Let’s not forget. At the height of the Covid pandemic, we were losing 3,000 people every day, hospitals were overwhelmed, doctors and nurses were dying for lack of personal protective equipment, and workers were afraid to go to their jobs. President Trump’s initial poor leadership—free-wheeling behind the podium, recommending untested cures and sowing confusion—exacerbated this crisis.
Yet once the president recognized the severity of the situation, he did something extremely important. He initiated Operation Warp Speed, which in record time led to the development of lifesaving Covid vaccines. Oddly, Mr. Kennedy doesn’t have a good word to say about what his boss called “one of the greatest miracles in the history of modern-day medicine” that “saved tens of millions of lives worldwide.”
Did people make mistakes in responding to Covid? No question. But nobody, not least the secretary of health and human services, should ignore that these vaccines were an enormous and beneficial breakthrough.

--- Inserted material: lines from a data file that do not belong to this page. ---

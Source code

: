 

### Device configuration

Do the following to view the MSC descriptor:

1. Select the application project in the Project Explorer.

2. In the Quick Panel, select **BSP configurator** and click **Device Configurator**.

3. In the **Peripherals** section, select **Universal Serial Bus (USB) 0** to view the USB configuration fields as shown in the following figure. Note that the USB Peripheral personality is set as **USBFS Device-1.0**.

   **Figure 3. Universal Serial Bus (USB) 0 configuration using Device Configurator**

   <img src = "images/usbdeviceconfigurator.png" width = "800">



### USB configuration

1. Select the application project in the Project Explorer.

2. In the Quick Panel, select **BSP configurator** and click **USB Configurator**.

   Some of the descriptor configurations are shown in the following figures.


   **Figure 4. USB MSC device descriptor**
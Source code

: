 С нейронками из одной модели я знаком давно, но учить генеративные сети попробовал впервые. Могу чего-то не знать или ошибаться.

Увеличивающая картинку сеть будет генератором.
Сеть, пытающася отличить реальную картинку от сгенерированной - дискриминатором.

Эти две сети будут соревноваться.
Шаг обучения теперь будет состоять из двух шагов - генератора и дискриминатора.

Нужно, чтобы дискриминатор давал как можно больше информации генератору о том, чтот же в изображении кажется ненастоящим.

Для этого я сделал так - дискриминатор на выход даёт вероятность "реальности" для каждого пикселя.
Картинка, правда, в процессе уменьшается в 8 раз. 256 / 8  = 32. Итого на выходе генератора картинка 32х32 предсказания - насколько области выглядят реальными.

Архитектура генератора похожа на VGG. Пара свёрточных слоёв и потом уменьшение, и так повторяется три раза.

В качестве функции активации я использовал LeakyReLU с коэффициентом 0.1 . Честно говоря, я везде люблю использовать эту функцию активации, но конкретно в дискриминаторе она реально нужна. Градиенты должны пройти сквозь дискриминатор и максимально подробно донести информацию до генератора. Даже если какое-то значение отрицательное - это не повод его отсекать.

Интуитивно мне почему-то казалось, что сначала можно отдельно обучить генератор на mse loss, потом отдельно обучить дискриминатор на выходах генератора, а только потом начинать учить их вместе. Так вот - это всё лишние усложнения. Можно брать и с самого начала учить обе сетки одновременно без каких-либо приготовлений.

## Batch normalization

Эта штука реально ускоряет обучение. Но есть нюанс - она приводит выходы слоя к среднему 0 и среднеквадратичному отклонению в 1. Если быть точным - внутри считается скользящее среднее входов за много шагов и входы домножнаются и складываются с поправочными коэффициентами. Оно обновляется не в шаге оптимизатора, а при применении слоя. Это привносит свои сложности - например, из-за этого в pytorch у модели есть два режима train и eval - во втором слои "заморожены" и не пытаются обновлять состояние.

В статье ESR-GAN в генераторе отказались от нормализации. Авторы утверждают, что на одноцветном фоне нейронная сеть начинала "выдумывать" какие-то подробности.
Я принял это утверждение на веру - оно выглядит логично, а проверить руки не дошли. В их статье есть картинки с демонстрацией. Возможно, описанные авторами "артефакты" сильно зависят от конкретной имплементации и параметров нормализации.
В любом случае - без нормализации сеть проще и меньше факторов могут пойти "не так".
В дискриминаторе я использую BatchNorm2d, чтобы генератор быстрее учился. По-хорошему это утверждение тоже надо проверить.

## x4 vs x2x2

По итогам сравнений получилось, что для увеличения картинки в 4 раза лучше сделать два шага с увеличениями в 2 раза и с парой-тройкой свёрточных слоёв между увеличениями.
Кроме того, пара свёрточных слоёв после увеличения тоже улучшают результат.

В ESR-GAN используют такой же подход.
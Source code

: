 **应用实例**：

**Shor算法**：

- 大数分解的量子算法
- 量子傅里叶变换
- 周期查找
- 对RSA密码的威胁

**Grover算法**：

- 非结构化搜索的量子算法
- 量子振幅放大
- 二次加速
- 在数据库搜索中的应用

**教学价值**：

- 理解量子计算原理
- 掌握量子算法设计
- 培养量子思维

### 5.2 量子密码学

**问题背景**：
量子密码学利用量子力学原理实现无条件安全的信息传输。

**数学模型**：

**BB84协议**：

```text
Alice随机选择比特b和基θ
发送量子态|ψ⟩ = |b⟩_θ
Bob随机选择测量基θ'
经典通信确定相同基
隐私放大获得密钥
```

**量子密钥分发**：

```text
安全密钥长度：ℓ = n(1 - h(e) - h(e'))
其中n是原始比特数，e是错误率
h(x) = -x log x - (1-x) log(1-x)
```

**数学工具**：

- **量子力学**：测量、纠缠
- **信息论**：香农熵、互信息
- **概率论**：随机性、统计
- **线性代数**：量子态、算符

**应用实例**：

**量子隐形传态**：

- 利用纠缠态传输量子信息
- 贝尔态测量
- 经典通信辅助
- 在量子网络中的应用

We shouldn’t be surprised, however, by Mr. Kennedy’s refusal to acknowledge that success. While the medical community has understood that vaccines are safe, effective and have led to the elimination of polio, measles, smallpox and other diseases, Mr. Kennedy hasn’t. Throughout his career, and as the founder of the antivaccine Children’s Health Defense Organization, he has made millions sowing doubt about the efficacy of vaccines.
If the president wants to make America healthy again, great. But he shouldn’t expect to achieve that noble goal with a secretary who looks down on modern medicine and undermines our ability to respond to pandemics.